#### [What you should do]
Restate verbatim the span of lines below between the line with "related to tracing." and the line with "to the client.", including those two lines, and only that span.

#### [Data excerpts]

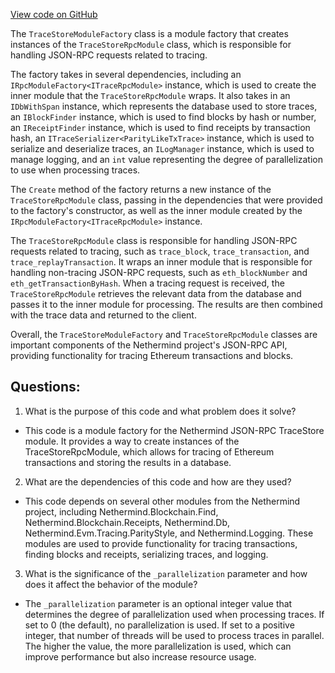 [View code on GitHub](https://github.com/NethermindEth/nethermind/src/Nethermind/Nethermind.JsonRpc.TraceStore/TraceStoreModuleFactory.cs)

The `TraceStoreModuleFactory` class is a module factory that creates instances of the `TraceStoreRpcModule` class, which is responsible for handling JSON-RPC requests related to tracing. 

The factory takes in several dependencies, including an `IRpcModuleFactory<ITraceRpcModule>` instance, which is used to create the inner module that the `TraceStoreRpcModule` wraps. It also takes in an `IDbWithSpan` instance, which represents the database used to store traces, an `IBlockFinder` instance, which is used to find blocks by hash or number, an `IReceiptFinder` instance, which is used to find receipts by transaction hash, an `ITraceSerializer<ParityLikeTxTrace>` instance, which is used to serialize and deserialize traces, an `ILogManager` instance, which is used to manage logging, and an `int` value representing the degree of parallelization to use when processing traces.

The `Create` method of the factory returns a new instance of the `TraceStoreRpcModule` class, passing in the dependencies that were provided to the factory's constructor, as well as the inner module created by the `IRpcModuleFactory<ITraceRpcModule>` instance.

The `TraceStoreRpcModule` class is responsible for handling JSON-RPC requests related to tracing, such as `trace_block`, `trace_transaction`, and `trace_replayTransaction`. It wraps an inner module that is responsible for handling non-tracing JSON-RPC requests, such as `eth_blockNumber` and `eth_getTransactionByHash`. When a tracing request is received, the `TraceStoreRpcModule` retrieves the relevant data from the database and passes it to the inner module for processing. The results are then combined with the trace data and returned to the client.

Overall, the `TraceStoreModuleFactory` and `TraceStoreRpcModule` classes are important components of the Nethermind project's JSON-RPC API, providing functionality for tracing Ethereum transactions and blocks.
## Questions: 
 1. What is the purpose of this code and what problem does it solve?
- This code is a module factory for the Nethermind JSON-RPC TraceStore module. It provides a way to create instances of the TraceStoreRpcModule, which allows for tracing of Ethereum transactions and storing the results in a database.

2. What are the dependencies of this code and how are they used?
- This code depends on several other modules from the Nethermind project, including Nethermind.Blockchain.Find, Nethermind.Blockchain.Receipts, Nethermind.Db, Nethermind.Evm.Tracing.ParityStyle, and Nethermind.Logging. These modules are used to provide functionality for tracing transactions, finding blocks and receipts, serializing traces, and logging.

3. What is the significance of the `_parallelization` parameter and how does it affect the behavior of the module?
- The `_parallelization` parameter is an optional integer value that determines the degree of parallelization used when processing traces. If set to 0 (the default), no parallelization is used. If set to a positive integer, that number of threads will be used to process traces in parallel. The higher the value, the more parallelization is used, which can improve performance but also increase resource usage.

#### [Solution for this problem]
The `TraceStoreModuleFactory` class is a module factory that creates instances of the `TraceStoreRpcModule` class, which is responsible for handling JSON-RPC requests related to tracing. 

The factory takes in several dependencies, including an `IRpcModuleFactory<ITraceRpcModule>` instance, which is used to create the inner module that the `TraceStoreRpcModule` wraps. It also takes in an `IDbWithSpan` instance, which represents the database used to store traces, an `IBlockFinder` instance, which is used to find blocks by hash or number, an `IReceiptFinder` instance, which is used to find receipts by transaction hash, an `ITraceSerializer<ParityLikeTxTrace>` instance, which is used to serialize and deserialize traces, an `ILogManager` instance, which is used to manage logging, and an `int` value representing the degree of parallelization to use when processing traces.

The `Create` method of the factory returns a new instance of the `TraceStoreRpcModule` class, passing in the dependencies that were provided to the factory's constructor, as well as the inner module created by the `IRpcModuleFactory<ITraceRpcModule>` instance.

The `TraceStoreRpcModule` class is responsible for handling JSON-RPC requests related to tracing, such as `trace_block`, `trace_transaction`, and `trace_replayTransaction`. It wraps an inner module that is responsible for handling non-tracing JSON-RPC requests, such as `eth_blockNumber` and `eth_getTransactionByHash`. When a tracing request is received, the `TraceStoreRpcModule` retrieves the relevant data from the database and passes it to the inner module for processing. The results are then combined with the trace data and returned to the client.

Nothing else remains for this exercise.